(Records drawn from a dataset)
-------------------------

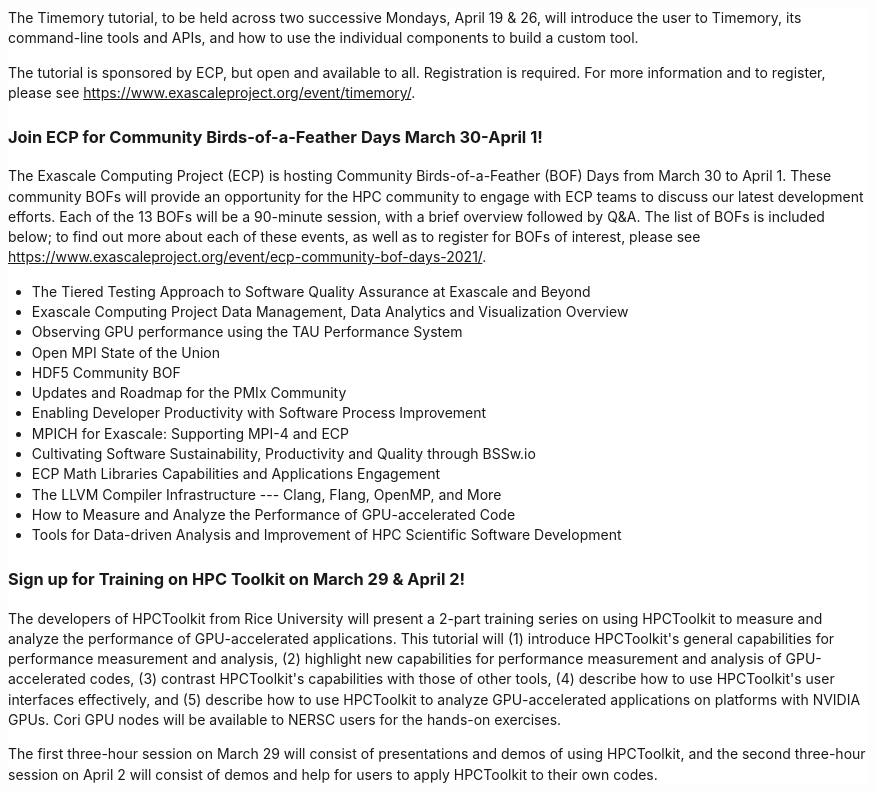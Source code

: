 The Timemory tutorial, to be held across two successive Mondays, April 19 & 26,
will introduce the user to Timemory, its command-line tools and APIs, and how
to use the individual components to build a custom tool.

The tutorial is sponsored by ECP, but open and available to all. Registration is
required. For more information and to register, please see 
<https://www.exascaleproject.org/event/timemory/>.


### Join ECP for Community Birds-of-a-Feather Days March 30-April 1! <a name="ecpbofs"/></a> 

The Exascale Computing Project (ECP) is hosting Community Birds-of-a-Feather 
(BOF) Days from March 30 to April 1. These community BOFs will provide an 
opportunity for the HPC community to engage with ECP teams to discuss our latest
development efforts. Each of the 13 BOFs will be a 90-minute session, with a 
brief overview followed by Q&A. The list of BOFs is included below; to find out
more about each of these events, as well as to register for BOFs of interest,
please see
<https://www.exascaleproject.org/event/ecp-community-bof-days-2021/>.

- The Tiered Testing Approach to Software Quality Assurance at Exascale and Beyond
- Exascale Computing Project Data Management, Data Analytics and Visualization Overview
- Observing GPU performance using the TAU Performance System
- Open MPI State of the Union
- HDF5 Community BOF
- Updates and Roadmap for the PMIx Community
- Enabling Developer Productivity with Software Process Improvement
- MPICH for Exascale: Supporting MPI-4 and ECP
- Cultivating Software Sustainability, Productivity and Quality through BSSw.io
- ECP Math Libraries Capabilities and Applications Engagement
- The LLVM Compiler Infrastructure --- Clang, Flang, OpenMP, and More
- How to Measure and Analyze the Performance of GPU-accelerated Code
- Tools for Data-driven Analysis and Improvement of HPC Scientific Software Development


### Sign up for Training on HPC Toolkit on March 29 & April 2! <a name="hpctoolkit"/></a> 

The developers of HPCToolkit from Rice University will present a 2-part training
series on using HPCToolkit to measure and analyze the performance of 
GPU-accelerated applications. This tutorial will (1) introduce HPCToolkit's 
general capabilities for performance measurement and analysis, (2) highlight new
capabilities for performance measurement and analysis of GPU-accelerated codes, 
(3) contrast HPCToolkit's capabilities with those of other tools, (4) describe 
how to use HPCToolkit's user interfaces effectively, and (5) describe how to use
HPCToolkit to analyze GPU-accelerated applications on platforms with NVIDIA 
GPUs. Cori GPU nodes will be available to NERSC users for the hands-on 
exercises. 

The first three-hour session on March 29 will consist of presentations and demos
of using HPCToolkit, and the second three-hour session on April 2 will consist
of demos and help for users to apply HPCToolkit to their own codes.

-------------------------

### Exercise goal:
Each line that includes the string "using" should be copied from the data.

### Response area:
- Observing GPU performance using the TAU Performance System
series on using HPCToolkit to measure and analyze the performance of 
of using HPCToolkit, and the second three-hour session on April 2 will consist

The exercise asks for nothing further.